TASK ITEM: An exact transcript of the records is what this task asks for.

*** Opening of RAW DATA ***

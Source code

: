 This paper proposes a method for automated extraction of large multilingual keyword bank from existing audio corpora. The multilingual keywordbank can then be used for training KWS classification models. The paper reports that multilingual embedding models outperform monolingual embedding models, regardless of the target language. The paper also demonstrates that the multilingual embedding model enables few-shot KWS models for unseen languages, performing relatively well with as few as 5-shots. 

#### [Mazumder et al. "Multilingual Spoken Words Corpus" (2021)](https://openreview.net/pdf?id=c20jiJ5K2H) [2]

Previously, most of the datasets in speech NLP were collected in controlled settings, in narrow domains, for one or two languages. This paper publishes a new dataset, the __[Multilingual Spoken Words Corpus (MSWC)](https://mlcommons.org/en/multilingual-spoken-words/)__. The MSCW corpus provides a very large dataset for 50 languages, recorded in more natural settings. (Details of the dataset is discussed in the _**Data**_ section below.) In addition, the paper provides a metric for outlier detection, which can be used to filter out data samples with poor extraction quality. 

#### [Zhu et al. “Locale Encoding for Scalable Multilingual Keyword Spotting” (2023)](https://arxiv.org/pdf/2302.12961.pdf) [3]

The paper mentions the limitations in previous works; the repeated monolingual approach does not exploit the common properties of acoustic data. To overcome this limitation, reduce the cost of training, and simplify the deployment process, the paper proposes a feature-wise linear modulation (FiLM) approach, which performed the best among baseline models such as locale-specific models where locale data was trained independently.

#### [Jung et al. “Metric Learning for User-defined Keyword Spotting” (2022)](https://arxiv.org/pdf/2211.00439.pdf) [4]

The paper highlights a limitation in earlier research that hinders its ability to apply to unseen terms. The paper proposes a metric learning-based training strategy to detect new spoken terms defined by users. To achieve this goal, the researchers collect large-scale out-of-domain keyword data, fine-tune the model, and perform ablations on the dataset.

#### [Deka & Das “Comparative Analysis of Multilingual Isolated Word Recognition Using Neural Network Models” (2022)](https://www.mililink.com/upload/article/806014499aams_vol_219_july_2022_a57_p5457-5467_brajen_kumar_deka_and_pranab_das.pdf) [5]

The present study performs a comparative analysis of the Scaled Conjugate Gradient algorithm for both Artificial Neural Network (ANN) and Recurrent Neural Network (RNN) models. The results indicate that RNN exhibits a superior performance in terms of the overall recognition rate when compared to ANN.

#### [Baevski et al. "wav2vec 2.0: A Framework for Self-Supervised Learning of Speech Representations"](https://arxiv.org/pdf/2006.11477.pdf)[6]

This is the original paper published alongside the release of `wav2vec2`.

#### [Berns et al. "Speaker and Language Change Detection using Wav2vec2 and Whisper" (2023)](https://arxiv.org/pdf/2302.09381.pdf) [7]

*** Close of RAW DATA ***

RESPONSE BELOW:
Source code

: This paper proposes a method for automated extraction of large multilingual keyword bank from existing audio corpora. The multilingual keywordbank can then be used for training KWS classification models. The paper reports that multilingual embedding models outperform monolingual embedding models, regardless of the target language. The paper also demonstrates that the multilingual embedding model enables few-shot KWS models for unseen languages, performing relatively well with as few as 5-shots. 

#### [Mazumder et al. "Multilingual Spoken Words Corpus" (2021)](https://openreview.net/pdf?id=c20jiJ5K2H) [2]

Previously, most of the datasets in speech NLP were collected in controlled settings, in narrow domains, for one or two languages. This paper publishes a new dataset, the __[Multilingual Spoken Words Corpus (MSWC)](https://mlcommons.org/en/multilingual-spoken-words/)__. The MSCW corpus provides a very large dataset for 50 languages, recorded in more natural settings. (Details of the dataset is discussed in the _**Data**_ section below.) In addition, the paper provides a metric for outlier detection, which can be used to filter out data samples with poor extraction quality. 

#### [Zhu et al. “Locale Encoding for Scalable Multilingual Keyword Spotting” (2023)](https://arxiv.org/pdf/2302.12961.pdf) [3]

The paper mentions the limitations in previous works; the repeated monolingual approach does not exploit the common properties of acoustic data. To overcome this limitation, reduce the cost of training, and simplify the deployment process, the paper proposes a feature-wise linear modulation (FiLM) approach, which performed the best among baseline models such as locale-specific models where locale data was trained independently.

#### [Jung et al. “Metric Learning for User-defined Keyword Spotting” (2022)](https://arxiv.org/pdf/2211.00439.pdf) [4]

The paper highlights a limitation in earlier research that hinders its ability to apply to unseen terms. The paper proposes a metric learning-based training strategy to detect new spoken terms defined by users. To achieve this goal, the researchers collect large-scale out-of-domain keyword data, fine-tune the model, and perform ablations on the dataset.

#### [Deka & Das “Comparative Analysis of Multilingual Isolated Word Recognition Using Neural Network Models” (2022)](https://www.mililink.com/upload/article/806014499aams_vol_219_july_2022_a57_p5457-5467_brajen_kumar_deka_and_pranab_das.pdf) [5]

The present study performs a comparative analysis of the Scaled Conjugate Gradient algorithm for both Artificial Neural Network (ANN) and Recurrent Neural Network (RNN) models. The results indicate that RNN exhibits a superior performance in terms of the overall recognition rate when compared to ANN.

#### [Baevski et al. "wav2vec 2.0: A Framework for Self-Supervised Learning of Speech Representations"](https://arxiv.org/pdf/2006.11477.pdf)[6]

This is the original paper published alongside the release of `wav2vec2`.

#### [Berns et al. "Speaker and Language Change Detection using Wav2vec2 and Whisper" (2023)](https://arxiv.org/pdf/2302.09381.pdf) [7]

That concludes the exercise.